The Brent Crude Oil benchmark decreased by 3% since the previous report to $79.78/barrel after Israeli officials said they wanted to avoid dragging the Middle East into an all-out war while responding to a deadly rocket strike in the Israeli-occupied Golan Heights over the weekend.
A downward trend was also observed in the Vesper Argentina Forward Price Index for Crude Soybean Oil, which decreased to €830 | $901/mt (FOB Up River, Sep) (2024-07-26) from €893 | $973/mt on 2024-07-19. The Argentinian benchmark was pressured by the lower CBOT soy complex. NABSA reported that from July 1st to 23rd, Argentina exported 389,000 mt of soybean oil, which is 55% more than in 2022 and 2023. The demand for SBO remains strong as prices are still considered acceptable for customers. India has been actively purchasing, motivated by concerns over potential import tariff increases (which didn’t materialise).
What is Vesper’s AI-price forecast predicting?
Vesper’s machine learning model anticipates a slightly bearish price trajectory for CBOT soy oil in both the short and longer term, see Figure 2.
Figure 2: Price forecasts for CBOT Soybean Oil
In the short term, it’s challenging to agree or disagree with the model projections due to the current market volatility. Soybean prices remain volatile due to U.S. elections and weather news. Geopolitical factors influence mineral oil markets. The outlook for sunflower and rapeseed crops is uncertain regarding their sizes. India might revise import duties, adding to the uncertainty. If supply remains ample and U.S. conditions stay favourable, the market is likely to be pressured.
“While the near-term direction of the market should continue to be dictated by overall positive crop conditions in the U.S., the mid/long term price movements remain uncertain. Another factor to consider is the market’s expectations/reactions to the USDA’s first state-level yield and production outlooks of the season scheduled to be released on 12 August, which could potentially impact short-term price movements,” said one source.

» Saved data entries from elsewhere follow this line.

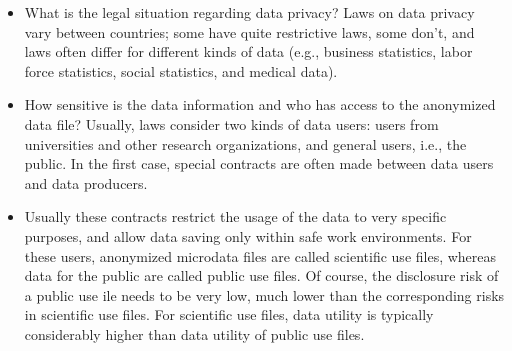 \documentclass[]{article}
\begin{document}
\begin{itemize}
\item What is the legal situation regarding data privacy? Laws on data privacy vary
between countries; some have quite restrictive laws, some don’t, and laws often
differ for different kinds of data (e.g., business statistics, labor force statistics,
social statistics, and medical data).


\item How sensitive is the data information and who has access to the anonymized
data file? Usually, laws consider two kinds of data users: users from universities
and other research organizations, and general users, i.e., the public. In the ﬁrst
case, special contracts are often made between data users and data producers.

\item Usually these contracts restrict the usage of the data to very speciﬁc purposes, and
allow data saving only within safe work environments. For these users, anonymized
microdata ﬁles are called scientiﬁc use ﬁles, whereas data for the public are called
public use ﬁles. Of course, the disclosure risk of a public use ile needs to be very
low, much lower than the corresponding risks in scientiﬁc use ﬁles. For scientiﬁc
use ﬁles, data utility is typically considerably higher than data utility of public use
ﬁles.
\end{itemize}
\end{document}

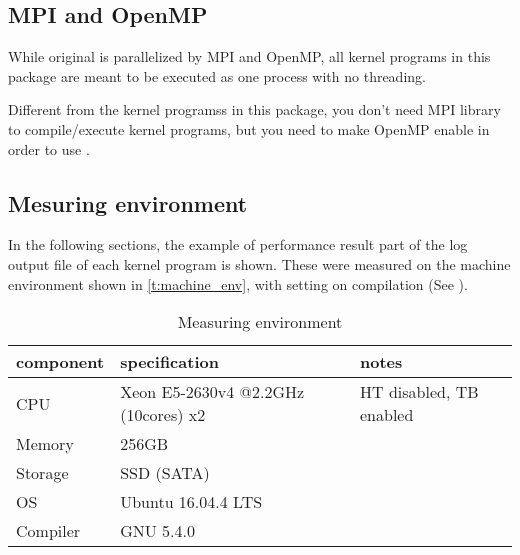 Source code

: \subsection{MPI and OpenMP}

While original \DYNAMICO is parallelized by MPI and OpenMP, all kernel
programs in this package are meant to be executed as one process with
no threading.

Different from the \NICAM kernel programss in this package, you don't
need MPI library to compile/execute \DYNAMICO kernel programs, but you
need to make OpenMP enable in order to use .

\subsection{Mesuring environment}\label{s:measuring_env}

In the following sections, the example of performance result part of the
log output file of each kernel program is shown.
%
These were measured on the machine environment shown in
\autoref{t:machine_env},
with setting  on compilation
(See ).


\begin{table}[htbp]
\centering
\caption{Measuring environment}\label{t:machine_env}
\small
\begin{tabularx}{.8\textwidth}{llX}
\hline
component & specification & notes \\
\hline
 CPU & Xeon E5-2630v4 @2.2GHz (10cores) x2 & HT disabled, TB enabled\\
 Memory & 256GB &\\
 Storage & SSD (SATA) &\\
 OS & Ubuntu 16.04.4 LTS &\\
 Compiler & GNU 5.4.0 & \\
\hline
\end{tabularx}
\end{table}



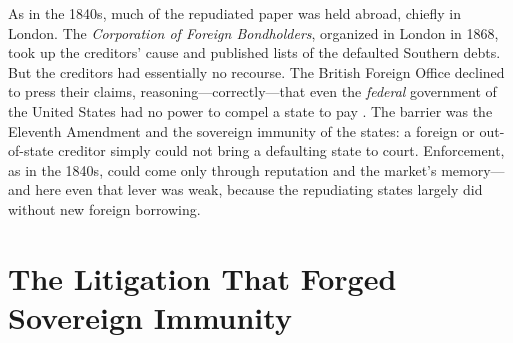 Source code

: \documentclass[12pt]{article}
\begin{document}
As in the 1840s, much of the repudiated paper was held abroad, chiefly in London.
The \emph{Corporation of Foreign Bondholders}, organized in London in 1868, took up
the creditors' cause and published lists of the defaulted Southern debts. But the
creditors had essentially no recourse. The British Foreign Office declined to press
their claims, reasoning---correctly---that even the \emph{federal} government of the
United States had no power to compel a state to pay \citep{mcgrane1935foreign}. The
barrier was the Eleventh Amendment and the sovereign immunity of the states: a
foreign or out-of-state creditor simply could not bring a defaulting state to court.
Enforcement, as in the 1840s, could come only through reputation and the market's
memory---and here even that lever was weak, because the repudiating states largely
did without new foreign borrowing.

\section{The Litigation That Forged Sovereign Immunity}
\label{sec:litigation}
\end{document}
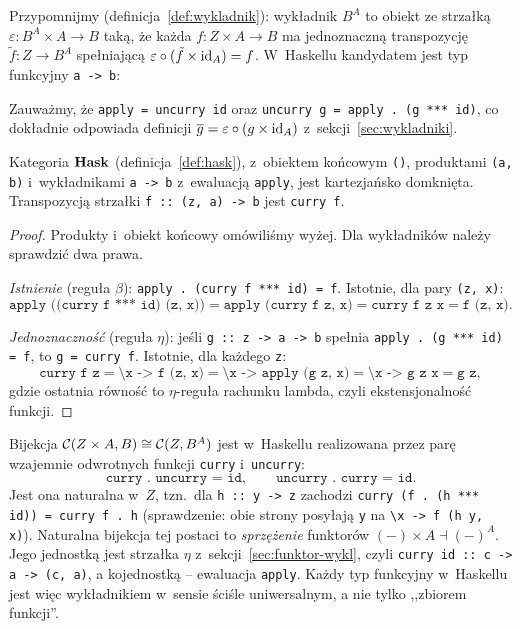 Przypomnijmy (definicja~\ref{def:wykladnik}): wykładnik $B^A$ to obiekt ze strzałką $\varepsilon\colon B^A\times A\to B$ taką, że każda $f\colon Z\times A\to B$ ma jednoznaczną transpozycję $\tilde f\colon Z\to B^A$ spełniającą $\varepsilon\circ(\tilde f\times\id_A) = f$. W~Haskellu kandydatem jest typ funkcyjny \lstinline{a -> b}:
Zauważmy, że \lstinline{apply = uncurry id} oraz \lstinline{uncurry g = apply . (g *** id)}, co dokładnie odpowiada definicji $\overline{g} = \varepsilon\circ(g\times\id_A)$ z~sekcji~\ref{sec:wykladniki}.

\begin{twierdzenie}\label{tw:hask-ccc}
Kategoria $\Hask$ (definicja~\ref{def:hask}), z~obiektem końcowym \lstinline{()}, produktami \lstinline{(a, b)} i~wykładnikami \lstinline{a -> b} z~ewaluacją \lstinline{apply}, jest kartezjańsko domknięta. Transpozycją strzałki \lstinline{f :: (z, a) -> b} jest \lstinline{curry f}.
\end{twierdzenie}

\begin{proof}
Produkty i~obiekt końcowy omówiliśmy wyżej. Dla wykładników należy sprawdzić dwa prawa.

\emph{Istnienie} (reguła $\beta$): \lstinline{apply . (curry f *** id) = f}. Istotnie, dla pary \lstinline{(z, x)}:
\[
\texttt{apply ((curry f *** id) (z, x))} = \texttt{apply (curry f z, x)} = \texttt{curry f z x} = \texttt{f (z, x)}.
\]

\emph{Jednoznaczność} (reguła $\eta$): jeśli \lstinline{g :: z -> a -> b} spełnia \lstinline{apply . (g *** id) = f}, to \lstinline{g = curry f}. Istotnie, dla każdego \lstinline{z}:
\[
\texttt{curry f z} = \texttt{\textbackslash x -> f (z, x)} = \texttt{\textbackslash x -> apply (g z, x)} = \texttt{\textbackslash x -> g z x} = \texttt{g z},
\]
gdzie ostatnia równość to $\eta$-reguła rachunku lambda, czyli ekstensjonalność funkcji.
\end{proof}

\begin{uwaga}
Bijekcja $\C(Z\times A, B)\cong\C(Z, B^A)$ jest w~Haskellu realizowana przez parę wzajemnie odwrotnych funkcji \lstinline{curry} i~\lstinline{uncurry}:
\[
\texttt{curry . uncurry = id}, \qquad \texttt{uncurry . curry = id}.
\]
Jest ona naturalna w~$Z$, tzn.\ dla \lstinline{h :: y -> z} zachodzi
\lstinline{curry (f . (h *** id)) = curry f . h}
(sprawdzenie: obie strony posyłają \lstinline{y} na \lstinline{\x -> f (h y, x)}). Naturalna bijekcja tej postaci to \emph{sprzężenie} funktorów $(-)\times A\dashv(-)^A$. Jego jednostką jest strzałka $\eta$ z~sekcji~\ref{sec:funktor-wykl}, czyli \lstinline{curry id :: c -> a -> (c, a)}, a kojednostką -- ewaluacja \lstinline{apply}. Każdy typ funkcyjny w~Haskellu jest więc wykładnikiem w~sensie ściśle uniwersalnym, a nie tylko ,,zbiorem funkcji''.
\end{uwaga}

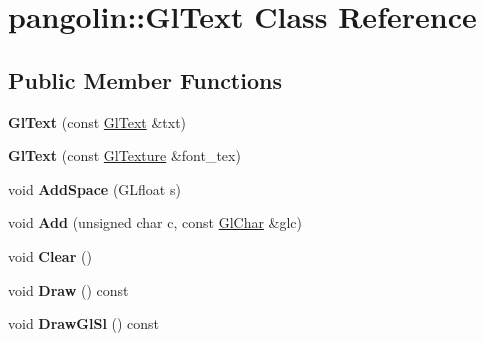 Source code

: \hypertarget{classpangolin_1_1_gl_text}{}\section{pangolin\+:\+:Gl\+Text Class Reference}
\label{classpangolin_1_1_gl_text}
\subsection*{Public Member Functions}
\begin{DoxyCompactItemize}
\item 
{\bfseries Gl\+Text} (const \hyperlink{classpangolin_1_1_gl_text}{Gl\+Text} \&txt)\hypertarget{classpangolin_1_1_gl_text_a7da26b24cb14123c130e11e5bb3e96a9}{}\label{classpangolin_1_1_gl_text_a7da26b24cb14123c130e11e5bb3e96a9}

\item 
{\bfseries Gl\+Text} (const \hyperlink{classpangolin_1_1_gl_texture}{Gl\+Texture} \&font\+\_\+tex)\hypertarget{classpangolin_1_1_gl_text_a4a719f2d9cdb7ab78f3d55b59b87a973}{}\label{classpangolin_1_1_gl_text_a4a719f2d9cdb7ab78f3d55b59b87a973}

\item 
void {\bfseries Add\+Space} (G\+Lfloat s)\hypertarget{classpangolin_1_1_gl_text_a585e5c17349f04fbc35acbcc6ec4f97b}{}\label{classpangolin_1_1_gl_text_a585e5c17349f04fbc35acbcc6ec4f97b}

\item 
void {\bfseries Add} (unsigned char c, const \hyperlink{classpangolin_1_1_gl_char}{Gl\+Char} \&glc)\hypertarget{classpangolin_1_1_gl_text_a8568901ba44b67c2a524390faa185101}{}\label{classpangolin_1_1_gl_text_a8568901ba44b67c2a524390faa185101}

\item 
void {\bfseries Clear} ()\hypertarget{classpangolin_1_1_gl_text_a63db7d32f57a88fc2c2acaaa47b56e0f}{}\label{classpangolin_1_1_gl_text_a63db7d32f57a88fc2c2acaaa47b56e0f}

\item 
void {\bfseries Draw} () const \hypertarget{classpangolin_1_1_gl_text_a3de9dc9caf9196a4b76674a70b585ebf}{}\label{classpangolin_1_1_gl_text_a3de9dc9caf9196a4b76674a70b585ebf}

\item 
void {\bfseries Draw\+Gl\+Sl} () const \hypertarget{classpangolin_1_1_gl_text_ad0d8fe41c8edbe93032d38e3f73a59c6}{}\label{classpangolin_1_1_gl_text_ad0d8fe41c8edbe93032d38e3f73a59c6}


\end{DoxyCompactItemize}
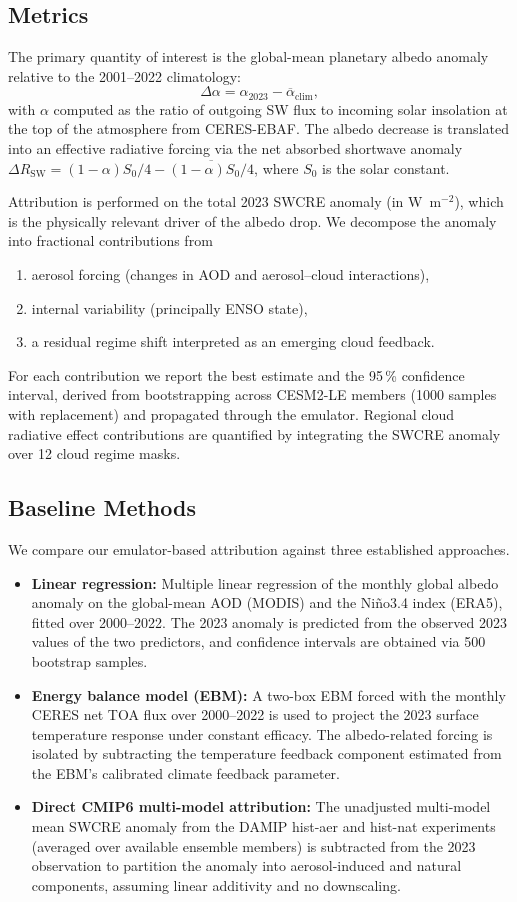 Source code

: \documentclass{article}
\begin{document}
\subsection{Metrics}
The primary quantity of interest is the global-mean planetary albedo anomaly relative to the 2001--2022 climatology:
\[
\Delta\alpha = \alpha_{2023} - \overline{\alpha}_{\text{clim}},
\]
with $\alpha$ computed as the ratio of outgoing SW flux to incoming solar insolation at the top of the atmosphere from CERES-EBAF. The albedo decrease is translated into an effective radiative forcing via the net absorbed shortwave anomaly $\Delta R_{\text{SW}} = (1 - \alpha) S_0/4 - \overline{(1 - \alpha) S_0/4}$, where $S_0$ is the solar constant.

Attribution is performed on the total 2023 SWCRE anomaly (in W~m$^{-2}$), which is the physically relevant driver of the albedo drop. We decompose the anomaly into fractional contributions from
\begin{enumerate}
    \item aerosol forcing (changes in AOD and aerosol--cloud interactions),
    \item internal variability (principally ENSO state),
    \item a residual regime shift interpreted as an emerging cloud feedback.
\end{enumerate}
For each contribution we report the best estimate and the 95\,\% confidence interval, derived from bootstrapping across CESM2-LE members (1000 samples with replacement) and propagated through the emulator. Regional cloud radiative effect contributions are quantified by integrating the SWCRE anomaly over 12 cloud regime masks.

\subsection{Baseline Methods}
We compare our emulator-based attribution against three established approaches.
\begin{itemize}
    \item \textbf{Linear regression:} Multiple linear regression of the monthly global albedo anomaly on the global-mean AOD (MODIS) and the Ni\~no3.4 index (ERA5), fitted over 2000--2022. The 2023 anomaly is predicted from the observed 2023 values of the two predictors, and confidence intervals are obtained via 500 bootstrap samples.
    \item \textbf{Energy balance model (EBM):} A two-box EBM forced with the monthly CERES net TOA flux over 2000--2022 is used to project the 2023 surface temperature response under constant efficacy. The albedo-related forcing is isolated by subtracting the temperature feedback component estimated from the EBM's calibrated climate feedback parameter.
    \item \textbf{Direct CMIP6 multi-model attribution:} The unadjusted multi-model mean SWCRE anomaly from the DAMIP hist-aer and hist-nat experiments (averaged over available ensemble members) is subtracted from the 2023 observation to partition the anomaly into aerosol-induced and natural components, assuming linear additivity and no downscaling.
\end{itemize}
\end{document}
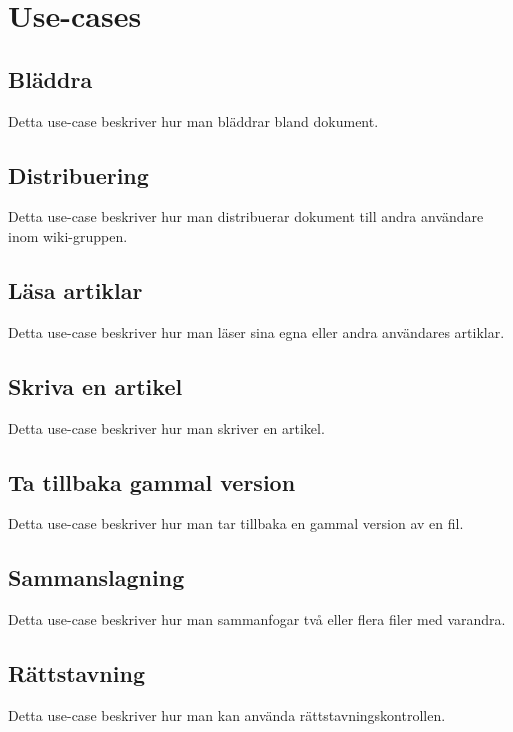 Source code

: \section{Use-cases}
\subsection{Bläddra}
Detta use-case beskriver hur man bläddrar bland dokument.
\subsection{Distribuering}
Detta use-case beskriver hur man distribuerar dokument till andra användare inom wiki-gruppen.
\subsection{Läsa artiklar}
Detta use-case beskriver hur man läser sina egna eller andra användares artiklar.
\subsection{Skriva en artikel}
Detta use-case beskriver hur man skriver en artikel.
\subsection{Ta tillbaka gammal version}
Detta use-case beskriver hur man tar tillbaka en gammal version av en fil.
\subsection{Sammanslagning}
Detta use-case beskriver hur man sammanfogar två eller flera filer med varandra.
\subsection{Rättstavning}
Detta use-case beskriver hur man kan använda rättstavningskontrollen.

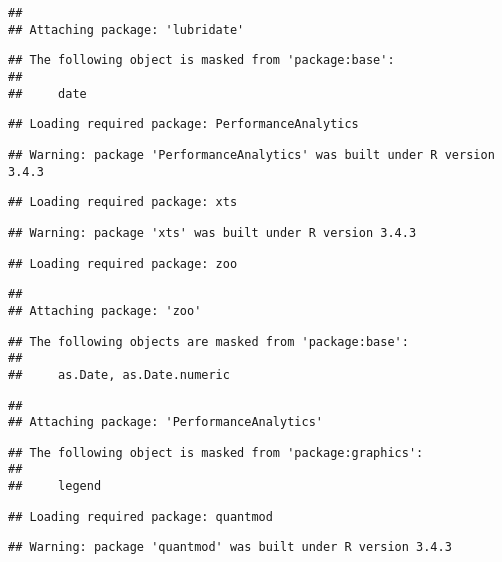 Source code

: \documentclass[]{article}
\begin{document}
\begin{verbatim}
## 
## Attaching package: 'lubridate'
\end{verbatim}

\begin{verbatim}
## The following object is masked from 'package:base':
## 
##     date
\end{verbatim}

\begin{verbatim}
## Loading required package: PerformanceAnalytics
\end{verbatim}

\begin{verbatim}
## Warning: package 'PerformanceAnalytics' was built under R version 3.4.3
\end{verbatim}

\begin{verbatim}
## Loading required package: xts
\end{verbatim}

\begin{verbatim}
## Warning: package 'xts' was built under R version 3.4.3
\end{verbatim}

\begin{verbatim}
## Loading required package: zoo
\end{verbatim}

\begin{verbatim}
## 
## Attaching package: 'zoo'
\end{verbatim}

\begin{verbatim}
## The following objects are masked from 'package:base':
## 
##     as.Date, as.Date.numeric
\end{verbatim}

\begin{verbatim}
## 
## Attaching package: 'PerformanceAnalytics'
\end{verbatim}

\begin{verbatim}
## The following object is masked from 'package:graphics':
## 
##     legend
\end{verbatim}

\begin{verbatim}
## Loading required package: quantmod
\end{verbatim}

\begin{verbatim}
## Warning: package 'quantmod' was built under R version 3.4.3
\end{verbatim}
\end{document}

Market sentiment diverges from the longer-term ML outlook, suggesting that a potential shortage of sunflower seed and rapeseed supplies, coupled with an uncertain recovery in palm oil production, might offset a soybean surplus and push prices higher. Also, markets expect to see some additional demand for U.S. soybean oil from Sustainable Aviation Fuel (SAF) producers. Future price increases might also arise from potential U.S. tariffs on used cooking oil.